Speaking to a very select group of media persons, Kathleen Stephens, the US Charge d’ Affairs in India, spoke about her country’s immense desire to work with the new government in India.
Stephens assumed charge as the acting ambassador of the US in India this June. This also means that she will be holding charge of the India office till a new ambassador is appointed. This may get decided after prime minister Narendra Modi's visit to the US.
Stephens remarked how Modi had reiterated his desire to promote the “Made in India” brand during his Independence Day address. “He repeated the phrase six times. We understand his interest in seeing India as an attractive destination for investment, technology and skill development. His message was clear that India is open for business,” she said, and added that the US would be glad to deepen its ties with India to help it achieve these goals.
She also said that she was aware of the dismay and concern with which the Indian IT sector had begun to view the new Immigration Reform Bill that was passed by the Senate, but the bill had yet to go to the House and could undergo reform during the process.
“The US will continue to welcome Indian talent, especially in Silicon Valley...” she added.
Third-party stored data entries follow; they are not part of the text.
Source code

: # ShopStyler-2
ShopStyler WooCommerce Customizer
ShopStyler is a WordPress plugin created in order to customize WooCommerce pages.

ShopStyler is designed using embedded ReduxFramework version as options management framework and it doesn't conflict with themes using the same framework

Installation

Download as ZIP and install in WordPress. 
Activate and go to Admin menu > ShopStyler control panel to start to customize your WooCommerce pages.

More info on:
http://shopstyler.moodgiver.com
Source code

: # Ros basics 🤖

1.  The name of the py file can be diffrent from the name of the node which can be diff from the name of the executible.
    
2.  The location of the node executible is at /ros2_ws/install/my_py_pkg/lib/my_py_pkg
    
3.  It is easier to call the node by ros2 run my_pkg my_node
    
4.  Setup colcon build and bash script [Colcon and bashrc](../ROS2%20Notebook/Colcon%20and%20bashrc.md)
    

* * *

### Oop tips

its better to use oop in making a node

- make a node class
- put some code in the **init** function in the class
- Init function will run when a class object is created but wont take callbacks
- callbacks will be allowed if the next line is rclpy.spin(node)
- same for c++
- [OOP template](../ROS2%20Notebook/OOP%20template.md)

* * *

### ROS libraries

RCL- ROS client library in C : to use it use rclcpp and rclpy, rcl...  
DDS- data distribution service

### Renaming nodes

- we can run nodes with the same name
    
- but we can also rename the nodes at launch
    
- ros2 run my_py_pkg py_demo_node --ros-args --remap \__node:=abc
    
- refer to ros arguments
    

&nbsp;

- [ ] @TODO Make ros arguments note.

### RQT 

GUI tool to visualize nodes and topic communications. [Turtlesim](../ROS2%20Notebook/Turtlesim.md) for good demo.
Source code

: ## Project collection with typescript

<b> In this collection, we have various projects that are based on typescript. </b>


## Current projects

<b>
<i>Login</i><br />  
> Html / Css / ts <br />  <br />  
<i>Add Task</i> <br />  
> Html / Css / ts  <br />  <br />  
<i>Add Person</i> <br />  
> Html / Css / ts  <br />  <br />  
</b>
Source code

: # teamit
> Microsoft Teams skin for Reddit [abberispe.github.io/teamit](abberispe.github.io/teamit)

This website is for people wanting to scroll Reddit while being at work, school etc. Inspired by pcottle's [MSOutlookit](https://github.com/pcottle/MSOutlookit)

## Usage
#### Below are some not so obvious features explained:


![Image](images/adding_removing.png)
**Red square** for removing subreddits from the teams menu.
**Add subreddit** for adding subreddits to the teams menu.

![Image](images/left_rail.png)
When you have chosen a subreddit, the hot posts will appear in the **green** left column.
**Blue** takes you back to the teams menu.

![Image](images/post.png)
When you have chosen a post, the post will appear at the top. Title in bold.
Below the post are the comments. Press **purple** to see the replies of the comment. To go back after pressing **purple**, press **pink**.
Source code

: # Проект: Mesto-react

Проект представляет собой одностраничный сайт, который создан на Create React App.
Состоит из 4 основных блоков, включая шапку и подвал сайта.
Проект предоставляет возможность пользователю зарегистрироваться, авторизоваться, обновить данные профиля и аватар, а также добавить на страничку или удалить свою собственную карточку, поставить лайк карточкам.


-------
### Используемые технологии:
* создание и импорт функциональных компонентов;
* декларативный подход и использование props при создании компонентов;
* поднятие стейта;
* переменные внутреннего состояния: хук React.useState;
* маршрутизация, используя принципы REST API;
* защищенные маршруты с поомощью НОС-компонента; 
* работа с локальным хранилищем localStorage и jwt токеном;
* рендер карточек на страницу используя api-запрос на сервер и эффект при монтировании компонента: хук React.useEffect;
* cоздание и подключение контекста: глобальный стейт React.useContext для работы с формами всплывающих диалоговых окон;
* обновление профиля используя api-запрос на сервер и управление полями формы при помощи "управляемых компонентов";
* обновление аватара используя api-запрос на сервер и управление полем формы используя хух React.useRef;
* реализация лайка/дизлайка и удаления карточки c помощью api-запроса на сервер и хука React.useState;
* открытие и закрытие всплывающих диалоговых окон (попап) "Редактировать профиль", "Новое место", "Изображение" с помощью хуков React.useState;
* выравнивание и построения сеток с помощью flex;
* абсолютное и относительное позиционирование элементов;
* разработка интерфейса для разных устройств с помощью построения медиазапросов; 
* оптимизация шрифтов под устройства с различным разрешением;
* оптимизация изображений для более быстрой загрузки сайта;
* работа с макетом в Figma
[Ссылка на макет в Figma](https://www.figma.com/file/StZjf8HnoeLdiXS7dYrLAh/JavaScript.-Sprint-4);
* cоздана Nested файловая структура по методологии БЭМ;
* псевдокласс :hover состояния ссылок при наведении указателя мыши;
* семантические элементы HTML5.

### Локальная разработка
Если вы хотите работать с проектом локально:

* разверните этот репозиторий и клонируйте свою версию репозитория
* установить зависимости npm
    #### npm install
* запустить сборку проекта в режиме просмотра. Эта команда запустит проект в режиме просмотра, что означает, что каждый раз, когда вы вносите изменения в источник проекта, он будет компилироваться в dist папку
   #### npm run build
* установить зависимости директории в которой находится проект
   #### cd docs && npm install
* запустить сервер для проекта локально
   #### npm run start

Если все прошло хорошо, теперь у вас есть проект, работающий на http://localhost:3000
Stephens spoke of how the US wants to address the concerns of its nuclear facility manufacturers, like Westinghouse, about the civil liability laws that are applicable to nuclear equipment suppliers. She said this remains a concern, and will probably be one of the issues that will be discussed during Modi's visit next month.
When asked if the US was comfortable with Japan’s desire to become a major arms supplier especially to India, Stephens said she was aware Japan wanted some adjustment in its pact with the UN (after the Second World War) of not becoming a producer of defence equipment. “This is a choice for Japan to make. It is a mature player, and it wishes to have a larger role for itself in this area,” she said, adding that her country had to rebalance its focus in Asia as it has major interests in this region. It has provided security to this region for a long time and has ensured that sea lanes are kept open.
“We want to stay engaged in Asia. We have a strategic interest in this region... more so because the centre of gravity has shifted to the Pacific,” Stephens said.
“The US is committed to lifting millions of people out of poverty. India too has the same very important stakes and security interests in this area.”
Commenting on development in Ukraine, she reiterated that she did not think this would lead to a renewed cold war. “The US is not very happy with the action Russia has taken in Ukraine. But we will engage other countries and try to find the best way to resolve the issues there.”